▶ [Data listing]:

....

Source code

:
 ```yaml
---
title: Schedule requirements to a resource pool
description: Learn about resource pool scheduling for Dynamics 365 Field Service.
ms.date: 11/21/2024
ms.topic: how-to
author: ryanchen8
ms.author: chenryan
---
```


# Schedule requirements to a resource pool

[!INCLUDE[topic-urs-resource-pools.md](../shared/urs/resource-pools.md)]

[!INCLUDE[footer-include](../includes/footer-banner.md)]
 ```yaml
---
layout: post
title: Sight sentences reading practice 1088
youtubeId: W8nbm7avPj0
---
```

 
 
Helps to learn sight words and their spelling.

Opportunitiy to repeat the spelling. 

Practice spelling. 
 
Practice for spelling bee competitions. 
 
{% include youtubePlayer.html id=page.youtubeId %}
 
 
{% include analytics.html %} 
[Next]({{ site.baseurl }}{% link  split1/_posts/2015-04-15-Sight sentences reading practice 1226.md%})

....

▶ [Work required]:
Please reproduce every record shown above, exactly as written.

▶ [Exercise result]:
Source code

:
 ```yaml
---
title: Schedule requirements to a resource pool
description: Learn about resource pool scheduling for Dynamics 365 Field Service.
ms.date: 11/21/2024
ms.topic: how-to
author: ryanchen8
ms.author: chenryan
---
```


# Schedule requirements to a resource pool

[!INCLUDE[topic-urs-resource-pools.md](../shared/urs/resource-pools.md)]

[!INCLUDE[footer-include](../includes/footer-banner.md)]
 ```yaml
---
layout: post
title: Sight sentences reading practice 1088
youtubeId: W8nbm7avPj0
---
```

 
 
Helps to learn sight words and their spelling.

Opportunitiy to repeat the spelling. 

Practice spelling. 
 
Practice for spelling bee competitions. 
 
{% include youtubePlayer.html id=page.youtubeId %}
 
 
{% include analytics.html %} 
[Next]({{ site.baseurl }}{% link  split1/_posts/2015-04-15-Sight sentences reading practice 1226.md%})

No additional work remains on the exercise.